Helga Zepp-LaRouche: Apply The Principles Of Westphalia To Central Asia
“We are at a very precious moment of history in Afghanistan, and actually in terms of universal history”, said Schiller Institute founder Helga Zepp-LaRouche at the July 29 webinar (see above). “There are long periods where states and people just continue a trend, they sort of muddle through, they find patterns. And then, there are what is called in German Sternstunden der Menschheit—magic moments in history—where it is possible to change the paradigm completely, and where it depends on the quality of the leading individuals in a position of power, and on ideas whether the potential is wasted and the events end up in tragedy, or whether such a moment is used, and a bright and fruitful future can be initiated.
“I believe that with the troop withdrawal of the United States and NATO, there is such a situation in Afghanistan.
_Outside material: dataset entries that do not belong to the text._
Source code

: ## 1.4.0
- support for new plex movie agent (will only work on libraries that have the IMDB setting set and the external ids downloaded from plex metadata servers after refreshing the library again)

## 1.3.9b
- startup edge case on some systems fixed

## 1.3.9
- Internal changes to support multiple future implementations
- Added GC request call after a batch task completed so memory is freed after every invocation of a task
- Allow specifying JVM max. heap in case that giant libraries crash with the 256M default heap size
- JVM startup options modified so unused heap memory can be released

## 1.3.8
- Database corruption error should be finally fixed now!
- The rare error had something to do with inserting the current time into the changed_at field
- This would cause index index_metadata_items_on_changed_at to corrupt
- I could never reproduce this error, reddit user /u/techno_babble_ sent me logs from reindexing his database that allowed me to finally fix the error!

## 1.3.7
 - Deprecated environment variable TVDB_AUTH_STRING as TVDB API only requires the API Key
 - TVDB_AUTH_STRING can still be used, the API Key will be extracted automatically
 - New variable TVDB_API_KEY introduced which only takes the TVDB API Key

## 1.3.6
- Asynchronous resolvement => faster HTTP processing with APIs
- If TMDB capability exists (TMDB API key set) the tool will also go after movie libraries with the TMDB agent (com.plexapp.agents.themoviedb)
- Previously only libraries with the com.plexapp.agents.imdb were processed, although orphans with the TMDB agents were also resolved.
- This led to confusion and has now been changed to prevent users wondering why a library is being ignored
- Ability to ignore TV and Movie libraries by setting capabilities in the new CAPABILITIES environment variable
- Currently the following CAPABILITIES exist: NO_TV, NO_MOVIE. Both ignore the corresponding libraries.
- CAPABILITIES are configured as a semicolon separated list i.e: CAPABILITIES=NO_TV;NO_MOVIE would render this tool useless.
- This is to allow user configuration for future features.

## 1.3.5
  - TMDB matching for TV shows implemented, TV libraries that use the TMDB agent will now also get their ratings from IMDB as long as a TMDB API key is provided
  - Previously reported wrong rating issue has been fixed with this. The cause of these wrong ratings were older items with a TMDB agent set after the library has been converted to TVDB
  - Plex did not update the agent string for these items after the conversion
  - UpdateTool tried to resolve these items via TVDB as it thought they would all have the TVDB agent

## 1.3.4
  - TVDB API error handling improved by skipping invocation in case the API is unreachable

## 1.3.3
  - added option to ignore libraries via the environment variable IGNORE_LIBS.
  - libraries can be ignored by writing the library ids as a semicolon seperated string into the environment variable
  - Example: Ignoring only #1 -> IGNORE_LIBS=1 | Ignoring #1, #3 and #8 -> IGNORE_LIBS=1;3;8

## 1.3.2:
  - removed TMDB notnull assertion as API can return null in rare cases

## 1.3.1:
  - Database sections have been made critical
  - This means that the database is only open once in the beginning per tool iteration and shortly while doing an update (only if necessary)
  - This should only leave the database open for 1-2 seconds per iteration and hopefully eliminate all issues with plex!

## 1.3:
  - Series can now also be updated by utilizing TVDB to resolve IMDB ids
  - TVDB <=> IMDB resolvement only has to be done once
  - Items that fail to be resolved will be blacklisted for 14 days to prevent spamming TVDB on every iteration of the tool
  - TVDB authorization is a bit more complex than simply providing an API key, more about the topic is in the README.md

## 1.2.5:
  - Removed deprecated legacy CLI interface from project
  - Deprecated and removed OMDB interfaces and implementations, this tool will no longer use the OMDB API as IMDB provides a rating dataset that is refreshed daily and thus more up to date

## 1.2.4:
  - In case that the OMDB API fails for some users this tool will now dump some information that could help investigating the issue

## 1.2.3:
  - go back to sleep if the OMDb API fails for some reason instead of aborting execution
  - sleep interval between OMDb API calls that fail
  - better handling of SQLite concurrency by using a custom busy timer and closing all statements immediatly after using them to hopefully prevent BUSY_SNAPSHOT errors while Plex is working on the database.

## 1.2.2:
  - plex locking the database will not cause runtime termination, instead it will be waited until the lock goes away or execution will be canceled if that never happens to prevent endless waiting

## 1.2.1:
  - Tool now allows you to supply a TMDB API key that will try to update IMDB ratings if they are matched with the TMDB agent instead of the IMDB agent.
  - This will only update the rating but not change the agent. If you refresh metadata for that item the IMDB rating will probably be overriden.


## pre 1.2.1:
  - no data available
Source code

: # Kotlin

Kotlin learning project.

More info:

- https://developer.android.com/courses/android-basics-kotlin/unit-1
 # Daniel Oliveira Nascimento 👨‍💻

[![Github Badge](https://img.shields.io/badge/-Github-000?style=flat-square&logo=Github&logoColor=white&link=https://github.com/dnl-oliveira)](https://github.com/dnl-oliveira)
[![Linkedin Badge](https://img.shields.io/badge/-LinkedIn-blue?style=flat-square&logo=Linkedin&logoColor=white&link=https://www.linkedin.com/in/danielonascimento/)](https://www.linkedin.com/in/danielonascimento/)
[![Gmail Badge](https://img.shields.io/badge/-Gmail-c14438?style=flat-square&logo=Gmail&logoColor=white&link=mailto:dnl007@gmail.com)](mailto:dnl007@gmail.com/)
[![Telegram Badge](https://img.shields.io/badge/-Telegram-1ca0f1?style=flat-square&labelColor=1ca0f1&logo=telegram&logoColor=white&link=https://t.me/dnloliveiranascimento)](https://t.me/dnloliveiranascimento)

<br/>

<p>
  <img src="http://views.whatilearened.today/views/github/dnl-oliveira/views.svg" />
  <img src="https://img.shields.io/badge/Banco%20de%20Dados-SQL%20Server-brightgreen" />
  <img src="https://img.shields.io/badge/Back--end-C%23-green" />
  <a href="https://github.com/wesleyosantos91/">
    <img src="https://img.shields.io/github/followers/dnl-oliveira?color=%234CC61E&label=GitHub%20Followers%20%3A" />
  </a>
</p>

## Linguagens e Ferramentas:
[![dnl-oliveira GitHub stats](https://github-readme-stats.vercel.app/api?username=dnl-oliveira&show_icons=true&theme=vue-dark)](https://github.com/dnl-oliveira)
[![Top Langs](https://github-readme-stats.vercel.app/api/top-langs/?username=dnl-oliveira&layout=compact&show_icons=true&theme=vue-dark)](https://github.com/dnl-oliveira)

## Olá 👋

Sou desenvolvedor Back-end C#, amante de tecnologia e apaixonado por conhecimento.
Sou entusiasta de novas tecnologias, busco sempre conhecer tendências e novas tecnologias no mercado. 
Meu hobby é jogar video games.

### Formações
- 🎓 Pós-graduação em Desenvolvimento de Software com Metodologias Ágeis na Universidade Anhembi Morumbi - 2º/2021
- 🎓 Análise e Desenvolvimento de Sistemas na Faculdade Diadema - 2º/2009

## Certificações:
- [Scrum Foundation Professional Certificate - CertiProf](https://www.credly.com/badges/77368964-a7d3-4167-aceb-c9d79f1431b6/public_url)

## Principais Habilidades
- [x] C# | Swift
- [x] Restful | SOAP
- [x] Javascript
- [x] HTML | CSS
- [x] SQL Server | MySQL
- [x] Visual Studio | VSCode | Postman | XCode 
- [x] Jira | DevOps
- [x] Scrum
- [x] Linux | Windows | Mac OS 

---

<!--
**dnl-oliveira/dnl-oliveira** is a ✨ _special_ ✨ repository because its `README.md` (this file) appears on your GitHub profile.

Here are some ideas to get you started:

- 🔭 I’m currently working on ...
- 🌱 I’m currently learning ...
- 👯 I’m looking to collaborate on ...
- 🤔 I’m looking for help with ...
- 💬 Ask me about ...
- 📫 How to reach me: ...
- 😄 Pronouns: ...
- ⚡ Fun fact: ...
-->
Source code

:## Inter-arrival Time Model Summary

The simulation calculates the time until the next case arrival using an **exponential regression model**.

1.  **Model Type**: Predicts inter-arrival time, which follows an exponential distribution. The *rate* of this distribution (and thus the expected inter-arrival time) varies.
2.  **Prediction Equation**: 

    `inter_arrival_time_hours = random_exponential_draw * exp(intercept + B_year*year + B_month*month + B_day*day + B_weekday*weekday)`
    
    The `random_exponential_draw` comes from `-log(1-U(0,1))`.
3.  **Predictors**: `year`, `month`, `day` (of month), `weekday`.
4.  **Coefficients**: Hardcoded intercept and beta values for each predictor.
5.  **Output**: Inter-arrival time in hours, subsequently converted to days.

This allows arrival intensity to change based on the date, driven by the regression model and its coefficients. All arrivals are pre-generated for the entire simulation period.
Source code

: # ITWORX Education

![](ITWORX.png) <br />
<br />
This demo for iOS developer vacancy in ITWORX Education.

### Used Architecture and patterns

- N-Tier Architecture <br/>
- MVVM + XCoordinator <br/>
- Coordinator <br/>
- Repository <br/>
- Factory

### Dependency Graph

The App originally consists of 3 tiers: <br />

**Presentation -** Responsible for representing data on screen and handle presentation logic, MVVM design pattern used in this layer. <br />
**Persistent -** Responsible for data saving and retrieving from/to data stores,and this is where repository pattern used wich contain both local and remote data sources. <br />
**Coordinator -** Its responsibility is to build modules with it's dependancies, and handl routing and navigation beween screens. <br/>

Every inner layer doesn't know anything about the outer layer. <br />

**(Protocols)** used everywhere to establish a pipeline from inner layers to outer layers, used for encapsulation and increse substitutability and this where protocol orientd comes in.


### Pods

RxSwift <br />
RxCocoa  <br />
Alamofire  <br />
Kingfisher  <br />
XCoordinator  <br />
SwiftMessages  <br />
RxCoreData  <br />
It is apparent to everybody that the long wars in Asia are not winnable, as Douglas MacArthur told Kennedy. When that President was in conflict with his advisers on what to do in Vietnam, MacArthur told him: “Never fight a land war in Asia.” And it should be obvious even to the most incurable warmongers on the planet that in Afghanistan, no military solution can succeed. In that sense, there must be a recognition that all such endless wars, like in Vietnam, Afghanistan, Iraq, Libya, Syria, and so forth, belong to a paradigm of geopolitical thinking that has utterly failed. That means that the geopolitics of the British Empire, of the Great Game, of the Arc of Crisis of Bernard Lewis and Zbigniew Brzezinski, must be outlawed forever. And there should be an agreement among all neighbors of Afghanistan that geopolitical manipulation must be ended and replaced by the application of the five principles of peaceful coexistence. (…)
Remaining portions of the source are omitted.